#### [ABOUT THIS EXERCISE]
You are to retype all of the data exactly as it appears.

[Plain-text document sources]

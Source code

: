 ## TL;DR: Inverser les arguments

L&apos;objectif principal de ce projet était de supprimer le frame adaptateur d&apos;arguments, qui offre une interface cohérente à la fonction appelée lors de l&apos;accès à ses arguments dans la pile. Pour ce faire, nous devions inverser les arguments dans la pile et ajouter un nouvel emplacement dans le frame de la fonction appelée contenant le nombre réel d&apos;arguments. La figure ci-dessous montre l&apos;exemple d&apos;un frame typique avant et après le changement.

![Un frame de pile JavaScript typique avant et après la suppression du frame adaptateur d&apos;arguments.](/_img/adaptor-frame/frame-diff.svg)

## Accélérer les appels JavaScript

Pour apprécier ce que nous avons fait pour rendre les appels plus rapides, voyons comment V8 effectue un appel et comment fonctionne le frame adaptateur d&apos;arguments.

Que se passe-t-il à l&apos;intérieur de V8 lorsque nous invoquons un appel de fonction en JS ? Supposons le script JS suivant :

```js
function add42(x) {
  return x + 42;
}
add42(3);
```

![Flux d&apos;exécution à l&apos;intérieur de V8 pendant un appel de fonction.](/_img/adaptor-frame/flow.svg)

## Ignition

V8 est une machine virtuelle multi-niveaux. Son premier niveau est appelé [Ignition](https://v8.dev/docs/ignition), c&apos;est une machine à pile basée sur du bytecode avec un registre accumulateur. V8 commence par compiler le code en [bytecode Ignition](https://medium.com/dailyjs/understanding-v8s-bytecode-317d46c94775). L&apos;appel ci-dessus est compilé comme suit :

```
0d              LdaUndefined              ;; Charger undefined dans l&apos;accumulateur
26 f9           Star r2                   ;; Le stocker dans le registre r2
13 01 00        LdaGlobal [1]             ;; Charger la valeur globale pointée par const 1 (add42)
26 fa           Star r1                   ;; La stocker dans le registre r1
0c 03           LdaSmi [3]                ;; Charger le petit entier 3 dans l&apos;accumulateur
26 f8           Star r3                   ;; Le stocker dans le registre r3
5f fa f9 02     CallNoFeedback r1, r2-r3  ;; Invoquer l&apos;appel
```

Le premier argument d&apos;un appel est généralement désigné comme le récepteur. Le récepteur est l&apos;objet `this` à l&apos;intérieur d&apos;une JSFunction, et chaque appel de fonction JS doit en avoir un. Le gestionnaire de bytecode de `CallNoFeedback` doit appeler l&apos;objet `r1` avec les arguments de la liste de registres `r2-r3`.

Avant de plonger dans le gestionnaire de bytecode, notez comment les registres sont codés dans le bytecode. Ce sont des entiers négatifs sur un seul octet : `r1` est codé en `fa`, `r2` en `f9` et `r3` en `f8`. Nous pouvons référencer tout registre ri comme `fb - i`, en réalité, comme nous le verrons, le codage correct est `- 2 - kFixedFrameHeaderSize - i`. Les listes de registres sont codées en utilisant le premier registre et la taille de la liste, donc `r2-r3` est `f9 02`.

#### [EXPECTED ANSWER]
Source code

: ## TL;DR: Inverser les arguments

L&apos;objectif principal de ce projet était de supprimer le frame adaptateur d&apos;arguments, qui offre une interface cohérente à la fonction appelée lors de l&apos;accès à ses arguments dans la pile. Pour ce faire, nous devions inverser les arguments dans la pile et ajouter un nouvel emplacement dans le frame de la fonction appelée contenant le nombre réel d&apos;arguments. La figure ci-dessous montre l&apos;exemple d&apos;un frame typique avant et après le changement.

![Un frame de pile JavaScript typique avant et après la suppression du frame adaptateur d&apos;arguments.](/_img/adaptor-frame/frame-diff.svg)

## Accélérer les appels JavaScript

Pour apprécier ce que nous avons fait pour rendre les appels plus rapides, voyons comment V8 effectue un appel et comment fonctionne le frame adaptateur d&apos;arguments.

Que se passe-t-il à l&apos;intérieur de V8 lorsque nous invoquons un appel de fonction en JS ? Supposons le script JS suivant :

```js
function add42(x) {
  return x + 42;
}
add42(3);
```

![Flux d&apos;exécution à l&apos;intérieur de V8 pendant un appel de fonction.](/_img/adaptor-frame/flow.svg)

## Ignition

V8 est une machine virtuelle multi-niveaux. Son premier niveau est appelé [Ignition](https://v8.dev/docs/ignition), c&apos;est une machine à pile basée sur du bytecode avec un registre accumulateur. V8 commence par compiler le code en [bytecode Ignition](https://medium.com/dailyjs/understanding-v8s-bytecode-317d46c94775). L&apos;appel ci-dessus est compilé comme suit :

```
0d              LdaUndefined              ;; Charger undefined dans l&apos;accumulateur
26 f9           Star r2                   ;; Le stocker dans le registre r2
13 01 00        LdaGlobal [1]             ;; Charger la valeur globale pointée par const 1 (add42)
26 fa           Star r1                   ;; La stocker dans le registre r1
0c 03           LdaSmi [3]                ;; Charger le petit entier 3 dans l&apos;accumulateur
26 f8           Star r3                   ;; Le stocker dans le registre r3
5f fa f9 02     CallNoFeedback r1, r2-r3  ;; Invoquer l&apos;appel
```

Le premier argument d&apos;un appel est généralement désigné comme le récepteur. Le récepteur est l&apos;objet `this` à l&apos;intérieur d&apos;une JSFunction, et chaque appel de fonction JS doit en avoir un. Le gestionnaire de bytecode de `CallNoFeedback` doit appeler l&apos;objet `r1` avec les arguments de la liste de registres `r2-r3`.

Avant de plonger dans le gestionnaire de bytecode, notez comment les registres sont codés dans le bytecode. Ce sont des entiers négatifs sur un seul octet : `r1` est codé en `fa`, `r2` en `f9` et `r3` en `f8`. Nous pouvons référencer tout registre ri comme `fb - i`, en réalité, comme nous le verrons, le codage correct est `- 2 - kFixedFrameHeaderSize - i`. Les listes de registres sont codées en utilisant le premier registre et la taille de la liste, donc `r2-r3` est `f9 02`.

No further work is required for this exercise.